If you love hiking as much as we do, you’re basically always thinking about hitting the next trail. Even when your hiking boots are lying undisturbed next to the front door while you recover on the couch, you’re probably clicking through the channels looking for shows and movies with stunning scenery to transport you back out into the wild.
Whether you end up watching Dr Jack Shephard breaking out of a bamboo grove onto a pristine beach or the dashing outlaw Jamie Fraser trying to escape the law, you may find yourself wondering where these gorgeous scenes are filmed. And while it’s true that some of the most unbelievable scenes these days are actually computer-generated, many of the wildest are shot right here on planet earth and make for some fantastic hiking adventures. Here, we’ve rounded up eight epic hiking spots that you’ll recognize from the big screen, and love for real-life adventures.
1. Lost: Ka’a’awa Valley, Oahu
Lost fans seeking to get up close and personal with the filming locations for this smash hit are heading for a tropical adventure indeed. The survival show was largely filmed on lush O’ahu, Hawaii’s third largest island. For some absolutely stunning scenery, head to the Windward Coast where you’ll find the Ka’a’awa Valley a lush green valley resplendent with waterfalls and steep cliffs which ends at the Pacific ocean.
In episode two of Lost’s first season, this is where the survivors go looking for wreckage of the plane, and it's actually one of Hollywood’s favorite filming locations, serving as the backdrop for Jurassic Park, Godzilla, 50 First Dates, Pearl Harbor and Jumanji too.
The land, located about a 20 minute drive from Honolulu, is private property, so exploration requires a special permit or you can take one of the tours offered by Kualoa Ranch.
2. Game of Thrones: Vatnajökull National Park, Iceland
Game of Thrones was filmed all over Europe, and a lot of it in northern Ireland which is well worth a visit for hiking in locations such as County Derry’s Binevenagh, which appeared as the Dothraki Grasslands.
For the otherworldly feel of the frozen lakes and craters North of the Wall, however, you’ll want to head further north to Iceland. Many of the wintery scenes for Game of Thrones are computer-generated, but some were shot in massive Vatnajökull National Park, east of Reykjavik, which is home to glaciers, tundra, ice caves and geothermal features. The outlandish scenery is also the setting for scenes in Batman Begins, Lara Croft: Tomb Raider and Interstellar. Here you can camp, hike and bird watch (so bring your binoculars) as well as go glacier hiking on a guided tour.

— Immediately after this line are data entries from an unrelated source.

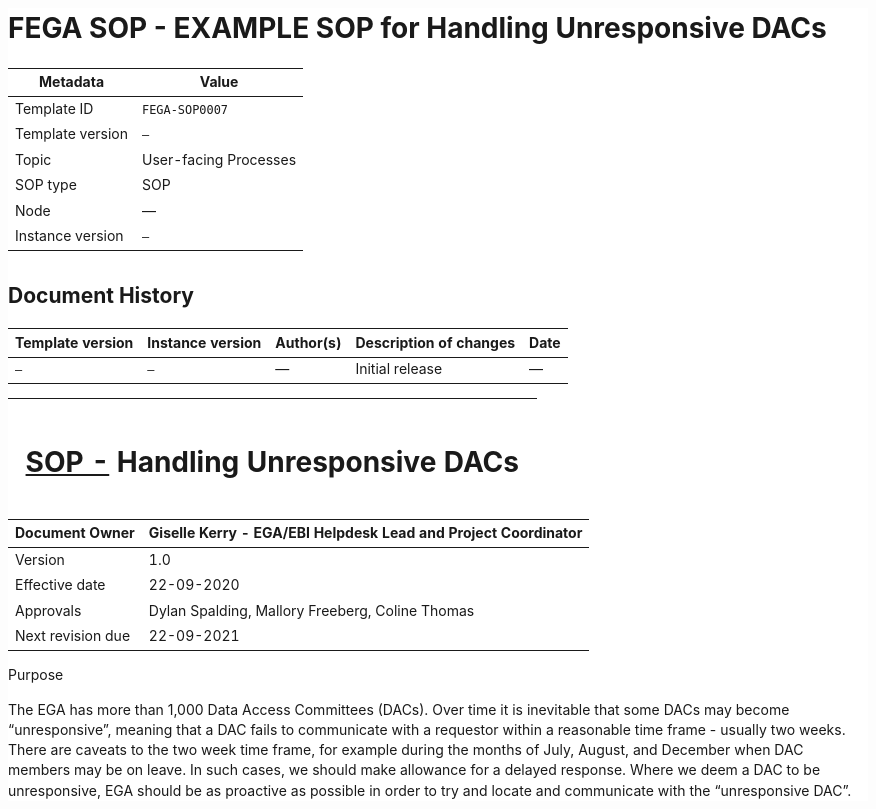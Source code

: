 # FEGA SOP - EXAMPLE SOP for Handling Unresponsive DACs

| Metadata | Value |
| -- | -- |
| Template ID | `FEGA-SOP0007` |
| Template version | `—` |
| Topic | User-facing Processes |
| SOP type | SOP |
| Node | — |
| Instance version | `—` |

## Document History

| Template version | Instance version | Author(s) | Description of changes | Date |
| -- | -- | -- | -- | -- |
| `—` | `—` | — | Initial release | — |

<table style="width:96%;">
<colgroup>
<col style="width: 96%" />
</colgroup>
<thead>
<tr>
<th><h1 id="sop---handling-unresponsive-dacs"><a
href="https://www.ebi.ac.uk/seqdb/confluence/pages/viewpage.action?pageId=13871828">SOP
-</a> Handling Unresponsive DACs</h1></th>
</tr>
</thead>
<tbody>
</tbody>
</table>

| Document Owner | Giselle Kerry - EGA/EBI Helpdesk Lead and Project Coordinator |
|----|----|
| Version | 1.0 |
| Effective date | 22-09-2020 |
| Approvals | Dylan Spalding, Mallory Freeberg, Coline Thomas |
| Next revision due | 22-09-2021 |

Purpose

The EGA has more than 1,000 Data Access Committees (DACs). Over time it
is inevitable that some DACs may become “unresponsive”, meaning that a
DAC fails to communicate with a requestor within a reasonable time
frame - usually two weeks. There are caveats to the two week time frame,
for example during the months of July, August, and December when DAC
members may be on leave. In such cases, we should make allowance for a
delayed response. Where we deem a DAC to be unresponsive, EGA should be
as proactive as possible in order to try and locate and communicate with
the “unresponsive DAC”.
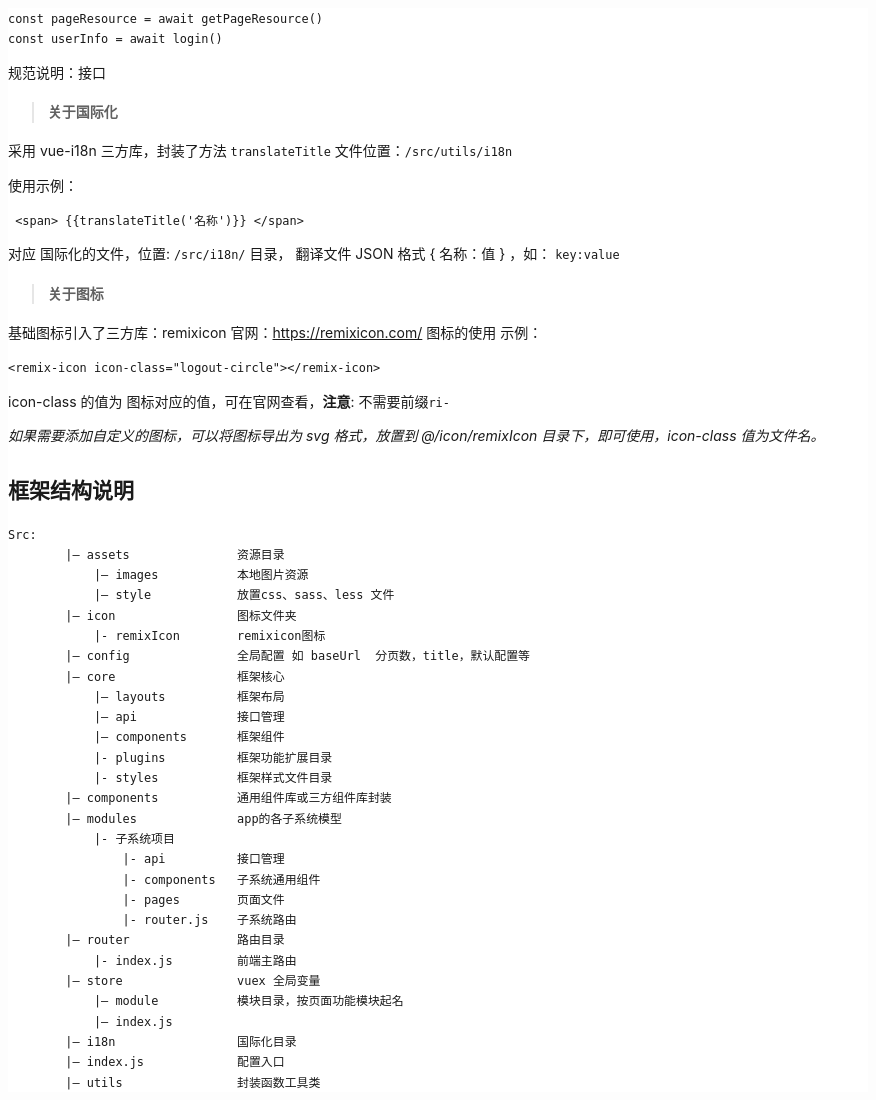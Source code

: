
 ```
const pageResource = await getPageResource()
const userInfo = await login()

```

规范说明：接口

> #### 关于国际化

采用 vue-i18n 三方库，封装了方法 `translateTitle` 文件位置：`/src/utils/i18n`

使用示例：

```
 <span> {{translateTitle('名称')}} </span>
```

对应 国际化的文件，位置: `/src/i18n/` 目录， 翻译文件 JSON 格式 { 名称：值 } ，如： `key:value`

> #### 关于图标

基础图标引入了三方库：remixicon 官网：https://remixicon.com/ 图标的使用 示例：

```
<remix-icon icon-class="logout-circle"></remix-icon>
```

icon-class 的值为 图标对应的值，可在官网查看，**注意**: 不需要前缀`ri-`

_如果需要添加自定义的图标，可以将图标导出为 svg 格式，放置到 @/icon/remixIcon 目录下，即可使用，icon-class 值为文件名。_

## 框架结构说明

```
Src:
		|— assets				资源目录
			|— images			本地图片资源
			|— style			放置css、sass、less 文件			
		|— icon					图标文件夹
			|- remixIcon		remixicon图标
		|— config	      		全局配置 如 baseUrl  分页数，title，默认配置等
		|— core					框架核心
			|— layouts			框架布局
			|— api				接口管理
			|— components		框架组件
			|- plugins			框架功能扩展目录
			|- styles			框架样式文件目录
		|— components           通用组件库或三方组件库封装	
		|— modules				app的各子系统模型
			|- 子系统项目
            	|- api			接口管理
            	|- components	子系统通用组件
            	|- pages		页面文件
            	|- router.js	子系统路由
		|— router				路由目录
			|- index.js			前端主路由
		|— store				vuex 全局变量
			|— module  			模块目录，按页面功能模块起名
			|— index.js			
		|— i18n					国际化目录
		|— index.js     		配置入口
		|— utils				封装函数工具类

```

3. Outlander: Glencoe, Scotland
It’s not always the case that beautiful shows set in Scotland were actually filmed there, Braveheart being a prime example, but much of Outlander is. The opening credits of this time-traveling hit show, which have no doubt made you want to jump on a plane and head to Scotland, are filmed in gorgeous Glencoe, one of Scotland’s many magnificent glens (valleys) and an absolute mecca for hiking.
Glencoe is a famous valley of volcanic origins located about a two hour drive from Glasgow (or you can take a bus) and is home to mountain hikes like the Pap of Glencoe and Buachaille Etive Mor which is a Munro. Alternatively, you can join the West Highland Way which runs through the glen, and either hike north up the Devil’s Staircase or head south across the Rannoch Moor.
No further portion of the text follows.